== REQUIRED WORK ==
Transcribe exactly everything in the data below from the line containing "RES 510 OHM" down to the line containing "RES 16K OHM", both lines included and nothing further.

----

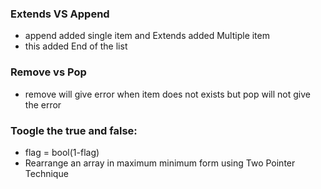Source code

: ### Extends VS Append
- append added single item and Extends added Multiple item
- this added End of the list

### Remove vs Pop
- remove will give error when item does not exists but pop will not give the error

### Toogle the true and false:
- flag = bool(1-flag) 
- Rearrange an array in maximum minimum form using Two Pointer Technique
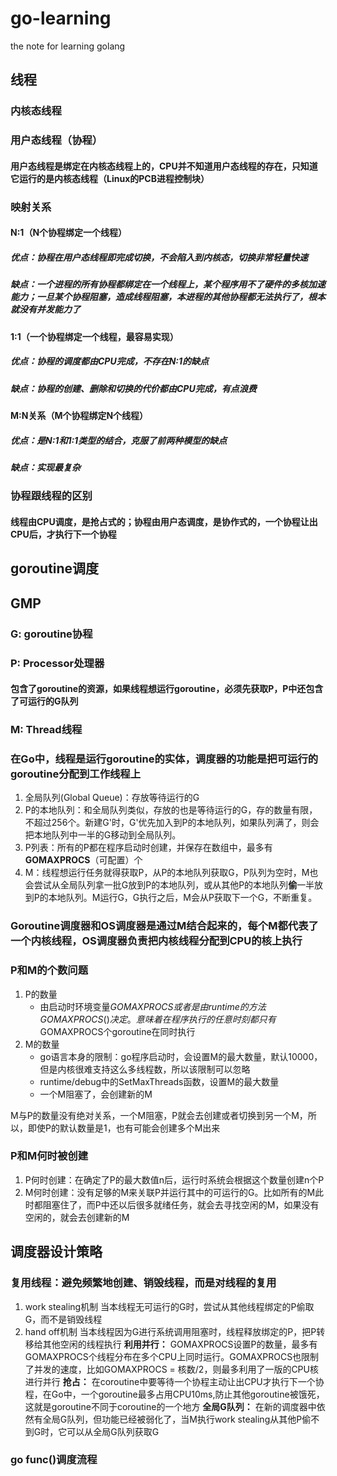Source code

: # go-learning
the note for learning golang

## 线程
### 内核态线程
### 用户态线程（协程）
#### 用户态线程是绑定在内核态线程上的，CPU并不知道用户态线程的存在，只知道它运行的是内核态线程（Linux的PCB进程控制块）
### 映射关系
#### N:1（N个协程绑定一个线程）
##### 优点：协程在用户态线程即完成切换，不会陷入到内核态，切换非常轻量快速
##### 缺点：一个进程的所有协程都绑定在一个线程上，某个程序用不了硬件的多核加速能力；一旦某个协程阻塞，造成线程阻塞，本进程的其他协程都无法执行了，根本就没有并发能力了
#### 1:1（一个协程绑定一个线程，最容易实现）
##### 优点：协程的调度都由CPU完成，不存在N:1的缺点
##### 缺点：协程的创建、删除和切换的代价都由CPU完成，有点浪费
#### M:N关系（M个协程绑定N个线程）
##### 优点：是N:1和1:1类型的结合，克服了前两种模型的缺点
##### 缺点：实现最复杂
### 协程跟线程的区别
#### 线程由CPU调度，是抢占式的；协程由用户态调度，是协作式的，一个协程让出CPU后，才执行下一个协程

## goroutine调度
## GMP
### G: goroutine协程
### P: Processor处理器
#### 包含了goroutine的资源，如果线程想运行goroutine，必须先获取P，P中还包含了可运行的G队列
### M: Thread线程
### 在Go中，线程是运行goroutine的实体，调度器的功能是把可运行的goroutine分配到工作线程上
1. 全局队列(Global Queue)：存放等待运行的G
2. P的本地队列：和全局队列类似，存放的也是等待运行的G，存的数量有限，不超过256个。新建G'时，G'优先加入到P的本地队列，如果队列满了，则会把本地队列中一半的G移动到全局队列。
3. P列表：所有的P都在程序启动时创建，并保存在数组中，最多有**GOMAXPROCS**（可配置）个
4. M：线程想运行任务就得获取P，从P的本地队列获取G，P队列为空时，M也会尝试从全局队列拿一批G放到P的本地队列，或从其他P的本地队列**偷**一半放到P的本地队列。M运行G，G执行之后，M会从P获取下一个G，不断重复。
### Goroutine调度器和OS调度器是通过M结合起来的，每个M都代表了一个内核线程，OS调度器负责把内核线程分配到CPU的核上执行

### P和M的个数问题
1. P的数量
   * 由启动时环境变量$GOMAXPROCS或者是由runtime的方法GOMAXPROCS()决定。意味着在程序执行的任意时刻都只有$GOMAXPROCS个goroutine在同时执行
2. M的数量
   * go语言本身的限制：go程序启动时，会设置M的最大数量，默认10000，但是内核很难支持这么多线程数，所以该限制可以忽略
   * runtime/debug中的SetMaxThreads函数，设置M的最大数量
   * 一个M阻塞了，会创建新的M

M与P的数量没有绝对关系，一个M阻塞，P就会去创建或者切换到另一个M，所以，即使P的默认数量是1，也有可能会创建多个M出来
### P和M何时被创建
1. P何时创建：在确定了P的最大数值n后，运行时系统会根据这个数量创建n个P
2. M何时创建：没有足够的M来关联P并运行其中的可运行的G。比如所有的M此时都阻塞住了，而P中还以后很多就绪任务，就会去寻找空闲的M，如果没有空闲的，就会去创建新的M

## 调度器设计策略
### 复用线程：避免频繁地创建、销毁线程，而是对线程的复用
1. work stealing机制
当本线程无可运行的G时，尝试从其他线程绑定的P偷取G，而不是销毁线程
2. hand off机制
当本线程因为G进行系统调用阻塞时，线程释放绑定的P，把P转移给其他空闲的线程执行
**利用并行：** GOMAXPROCS设置P的数量，最多有GOMAXPROCS个线程分布在多个CPU上同时运行。GOMAXPROCS也限制了并发的速度，比如GOMAXPROCS = 核数/2，则最多利用了一版的CPU核进行并行
**抢占：** 在coroutine中要等待一个协程主动让出CPU才执行下一个协程，在Go中，一个goroutine最多占用CPU10ms,防止其他goroutine被饿死，这就是goroutine不同于coroutine的一个地方
**全局G队列：** 在新的调度器中依然有全局G队列，但功能已经被弱化了，当M执行work stealing从其他P偷不到G时，它可以从全局G队列获取G

### go func()调度流程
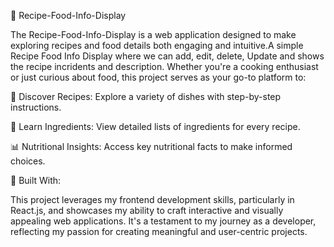 🍴 Recipe-Food-Info-Display

The Recipe-Food-Info-Display is a web application designed to make exploring recipes and food details both engaging and intuitive.A simple Recipe Food Info Display where we can add, edit, delete, Update and shows the recipe incridents and description. Whether you're a cooking enthusiast or just curious about food, this project serves as your go-to platform to:

🌟 Discover Recipes: Explore a variety of dishes with step-by-step instructions.

🥗 Learn Ingredients: View detailed lists of ingredients for every recipe.

📊 Nutritional Insights: Access key nutritional facts to make informed choices.

🔧 Built With:

This project leverages my frontend development skills, particularly in React.js, and showcases my ability to craft interactive and visually appealing web applications. It's a testament to my journey as a developer, reflecting my passion for creating meaningful and user-centric projects.

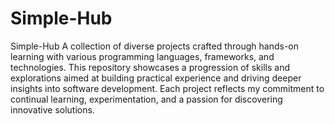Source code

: # Simple-Hub
 Simple-Hub A collection of diverse projects crafted through hands-on learning with various programming languages, frameworks, and technologies. This repository showcases a progression of skills and explorations aimed at building practical experience and driving deeper insights into software development. Each project reflects my commitment to continual learning, experimentation, and a passion for discovering innovative solutions.
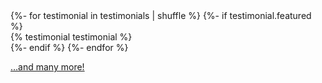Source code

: <div class="testimonials">
	<div class="testimonials-layout fl">
{%- for testimonial in testimonials | shuffle %}
{%- if testimonial.featured %}
		<div>{% testimonial testimonial %}</div>
{%- endif %}
{%- endfor %}
	</div>
</div>

<a href="/docs/testimonials/">…and many more!</a>
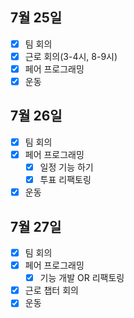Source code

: ## 7월 25일

- [x] 팀 회의
- [x] 근로 회의(3-4시, 8-9시)
- [x] 페어 프로그래밍
- [x] 운동

## 7월 26일

- [x] 팀 회의
- [x] 페어 프로그래밍
  - [x] 일정 기능 하기
  - [x] 투표 리팩토링
- [x] 운동

## 7월 27일

- [x] 팀 회의
- [x] 페어 프로그래밍
  - [x] 기능 개발 OR 리팩토링
- [x] 근로 챕터 회의
- [x] 운동
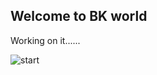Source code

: ## Welcome to BK world

Working on it......


![start](https://user-images.githubusercontent.com/85077692/133001416-5c018069-f9af-4a68-8ec5-7ffb0d3129d8.jpg)

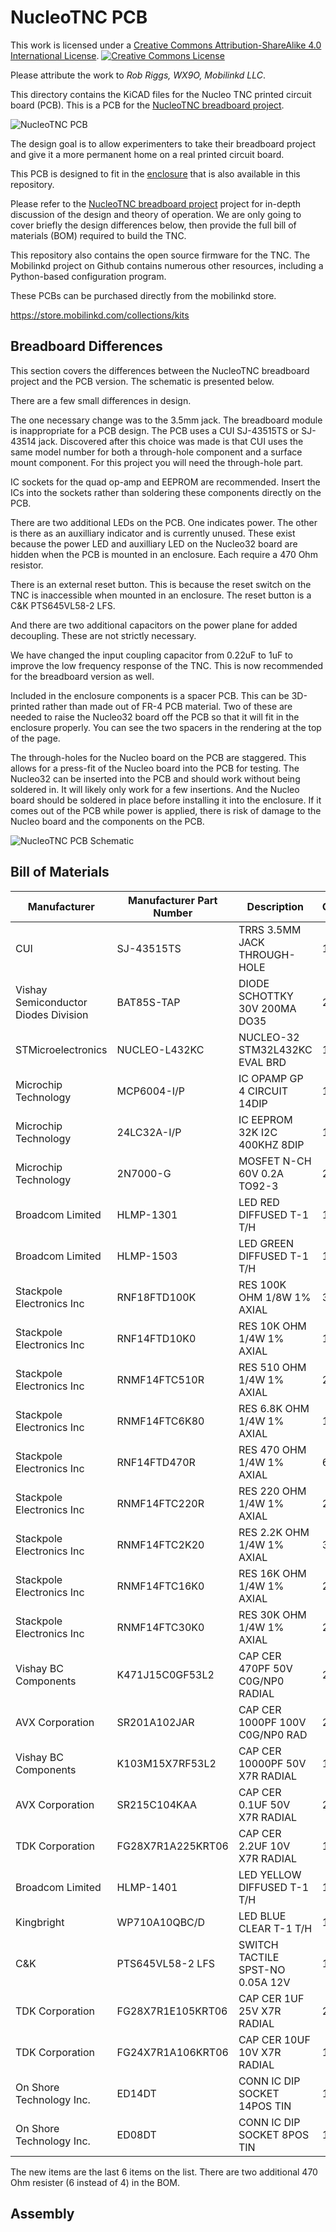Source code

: # NucleoTNC PCB

This work is licensed under a
<a rel="license" href="http://creativecommons.org/licenses/by-sa/4.0/">
Creative Commons Attribution-ShareAlike 4.0 International License</a>.
<a rel="license" href="http://creativecommons.org/licenses/by-sa/4.0/">
<img alt="Creative Commons License" style="border-width:0"
src="https://i.creativecommons.org/l/by-sa/4.0/88x31.png" /></a><br />

Please attribute the work to *Rob Riggs, WX9O, Mobilinkd LLC*.

This directory contains the KiCAD files for the Nucleo TNC printed circuit
board (PCB).  This is a PCB for the [NucleoTNC breadboard project](http://www.mobilinkd.com/2019/06/24/nucleotnc/).

![NucleoTNC PCB](Nucleo32TNC.png)

The design goal is to allow experimenters to take their breadboard project
and give it a more permanent home on a real printed circuit board.

This PCB is designed to fit in the [enclosure](../../Enclosure/README.md) that is
also available in this repository.

Please refer to the [NucleoTNC breadboard project](https://nbviewer.jupyter.org/github/mobilinkd/NucleoTNC/blob/master/Build/NucleoTNC.ipynb)
project for in-depth discussion of the design and theory of operation.  We are
only going to cover briefly the design differences below, then provide the full
bill of materials (BOM) required to build the TNC.

This repository also contains the open source firmware for the TNC.  The
Mobilinkd project on Github contains numerous other resources, including a
Python-based configuration program.

These PCBs can be purchased directly from the mobilinkd store.

https://store.mobilinkd.com/collections/kits

## Breadboard Differences

This section covers the differences between the NucleoTNC breadboard project
and the PCB version.  The schematic is presented below.

There are a few small differences in design.

The one necessary change was to the 3.5mm jack.  The breadboard module is
inappropriate for a PCB design.  The PCB uses a CUI SJ-43515TS or SJ-43514
jack.  Discovered after this choice was made is that CUI uses the same model
number for both a through-hole component and a surface mount component.  For
this project you will need the through-hole part.

IC sockets for the quad op-amp and EEPROM are recommended.  Insert the ICs
into the sockets rather than soldering these components directly on the PCB.

There are two additional LEDs on the PCB.  One indicates power.  The other
is there as an auxilliary indicator and is currently unused.  These exist
because the power LED and auxilliary LED on the Nucleo32 board are hidden
when the PCB is mounted in an enclosure.  Each require a 470 Ohm resistor.

There is an external reset button.  This is because the reset switch on the
TNC is inaccessible when mounted in an enclosure.  The reset button is a
C&K PTS645VL58-2 LFS.

And there are two additional capacitors on the power plane for added
decoupling.  These are not strictly necessary.

We have changed the input coupling capacitor from 0.22uF to 1uF to improve
the low frequency response of the TNC.  This is now recommended for the
breadboard version as well.

Included in the enclosure components is a spacer PCB.  This can be 3D-printed
rather than made out of FR-4 PCB material.  Two of these are needed to raise
the Nucleo32 board off the PCB so that it will fit in the enclosure properly.
You can see the two spacers in the rendering at the top of the page.

The through-holes for the Nucleo board on the PCB are staggered.  This allows
for a press-fit of the Nucleo board into the PCB for testing.  The Nucleo32 can
be inserted into the PCB and should work without being soldered in.  It will
likely only work for a few insertions.  And the Nucleo board should be soldered
in place before installing it into the enclosure.  If it comes out of the
PCB while power is applied, there is risk of damage to the Nucleo board and
the components on the PCB.

![NucleoTNC PCB Schematic](Nucleo32TNC.svg)

## Bill of Materials

| Manufacturer                         	| Manufacturer Part Number 	| Description                      	| Quantity 	| Unit Price 	| Extended Price 	|
|--------------------------------------	|--------------------------	|----------------------------------	|----------	|------------	|----------------	|
| CUI                               	| SJ-43515TS              	| TRRS 3.5MM JACK THROUGH-HOLE  	| 1        	| 1.08       	| 1.08           	|
| Vishay Semiconductor Diodes Division 	| BAT85S-TAP               	| DIODE SCHOTTKY 30V 200MA DO35    	| 2        	| 0.38       	| 0.76           	|
| STMicroelectronics                   	| NUCLEO-L432KC            	| NUCLEO-32 STM32L432KC EVAL BRD   	| 1        	| 10.99      	| 10.99          	|
| Microchip Technology                 	| MCP6004-I/P              	| IC OPAMP GP 4 CIRCUIT 14DIP      	| 1        	| 0.45       	| 0.45           	|
| Microchip Technology                 	| 24LC32A-I/P              	| IC EEPROM 32K I2C 400KHZ 8DIP    	| 1        	| 0.41       	| 0.41           	|
| Microchip Technology                 	| 2N7000-G                 	| MOSFET N-CH 60V 0.2A TO92-3      	| 2        	| 0.38       	| 0.76           	|
| Broadcom Limited                     	| HLMP-1301                	| LED RED DIFFUSED T-1 T/H         	| 1        	| 0.41       	| 0.41           	|
| Broadcom Limited                     	| HLMP-1503                	| LED GREEN DIFFUSED T-1 T/H       	| 1        	| 0.41       	| 0.41           	|
| Stackpole Electronics Inc            	| RNF18FTD100K             	| RES 100K OHM 1/8W 1% AXIAL       	| 3        	| 0.1        	| 0.30           	|
| Stackpole Electronics Inc            	| RNF14FTD10K0             	| RES 10K OHM 1/4W 1% AXIAL        	| 1        	| 0.1        	| 0.10           	|
| Stackpole Electronics Inc            	| RNMF14FTC510R            	| RES 510 OHM 1/4W 1% AXIAL        	| 2        	| 0.1        	| 0.20           	|
| Stackpole Electronics Inc            	| RNMF14FTC6K80            	| RES 6.8K OHM 1/4W 1% AXIAL       	| 1        	| 0.1        	| 0.10           	|
| Stackpole Electronics Inc            	| RNF14FTD470R             	| RES 470 OHM 1/4W 1% AXIAL        	| 6        	| 0.1        	| 0.60           	|
| Stackpole Electronics Inc            	| RNMF14FTC220R            	| RES 220 OHM 1/4W 1% AXIAL        	| 2        	| 0.1        	| 0.20           	|
| Stackpole Electronics Inc            	| RNMF14FTC2K20            	| RES 2.2K OHM 1/4W 1% AXIAL       	| 3        	| 0.1        	| 0.30           	|
| Stackpole Electronics Inc            	| RNMF14FTC16K0            	| RES 16K OHM 1/4W 1% AXIAL        	| 2        	| 0.1        	| 0.20           	|
| Stackpole Electronics Inc            	| RNMF14FTC30K0            	| RES 30K OHM 1/4W 1% AXIAL        	| 2        	| 0.1        	| 0.20           	|
| Vishay BC Components                 	| K471J15C0GF53L2          	| CAP CER 470PF 50V C0G/NP0 RADIAL 	| 2        	| 0.22       	| 0.44           	|
| AVX Corporation                      	| SR201A102JAR             	| CAP CER 1000PF 100V C0G/NP0 RAD  	| 2        	| 0.29       	| 0.58           	|
| Vishay BC Components                 	| K103M15X7RF53L2          	| CAP CER 10000PF 50V X7R RADIAL   	| 1        	| 0.21       	| 0.21           	|
| AVX Corporation                      	| SR215C104KAA             	| CAP CER 0.1UF 50V X7R RADIAL     	| 2        	| 0.2        	| 0.40           	|
| TDK Corporation                      	| FG28X7R1A225KRT06        	| CAP CER 2.2UF 10V X7R RADIAL     	| 1        	| 0.34       	| 0.34           	|
| Broadcom Limited‎                     	| HLMP-1401               	| LED YELLOW DIFFUSED T-1 T/H       | 1        	| 0.49        	| 0.49           	|
| Kingbright‎                          	| WP710A10QBC/D            	| LED BLUE CLEAR T-1 T/H            | 1        	| 0.44        	| 0.44           	|
| C&K                                	| PTS645VL58-2 LFS        	| SWITCH TACTILE SPST-NO 0.05A 12V 	| 1        	| 0.27        	| 0.27           	|
| TDK Corporation                       | FG28X7R1E105KRT06         | CAP CER 1UF 25V X7R RADIAL        | 2         | 0.32          | 0.64              |
| TDK Corporation                       | FG24X7R1A106KRT06         | CAP CER 10UF 10V X7R RADIAL       | 1         | 0.58          | 0.58              |
| On Shore Technology Inc.              | ED14DT                    | CONN IC DIP SOCKET 14POS TIN      | 1         | 0.18          | 0.18              |
| On Shore Technology Inc.              | ED08DT                    | CONN IC DIP SOCKET 8POS TIN       | 1         | 0.16          | 0.16              |

The new items are the last 6 items on the list.  There are two additional 470 Ohm resister (6 instead of 4) in the BOM.

## Assembly




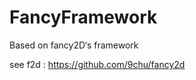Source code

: FancyFramework
==============

Based on fancy2D‘s framework

see f2d : https://github.com/9chu/fancy2d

----

== WRITTEN ANSWER ==
| Stackpole Electronics Inc            	| RNMF14FTC510R            	| RES 510 OHM 1/4W 1% AXIAL        	| 2        	| 0.1        	| 0.20           	|
| Stackpole Electronics Inc            	| RNMF14FTC6K80            	| RES 6.8K OHM 1/4W 1% AXIAL       	| 1        	| 0.1        	| 0.10           	|
| Stackpole Electronics Inc            	| RNF14FTD470R             	| RES 470 OHM 1/4W 1% AXIAL        	| 6        	| 0.1        	| 0.60           	|
| Stackpole Electronics Inc            	| RNMF14FTC220R            	| RES 220 OHM 1/4W 1% AXIAL        	| 2        	| 0.1        	| 0.20           	|
| Stackpole Electronics Inc            	| RNMF14FTC2K20            	| RES 2.2K OHM 1/4W 1% AXIAL       	| 3        	| 0.1        	| 0.30           	|
| Stackpole Electronics Inc            	| RNMF14FTC16K0            	| RES 16K OHM 1/4W 1% AXIAL        	| 2        	| 0.1        	| 0.20           	|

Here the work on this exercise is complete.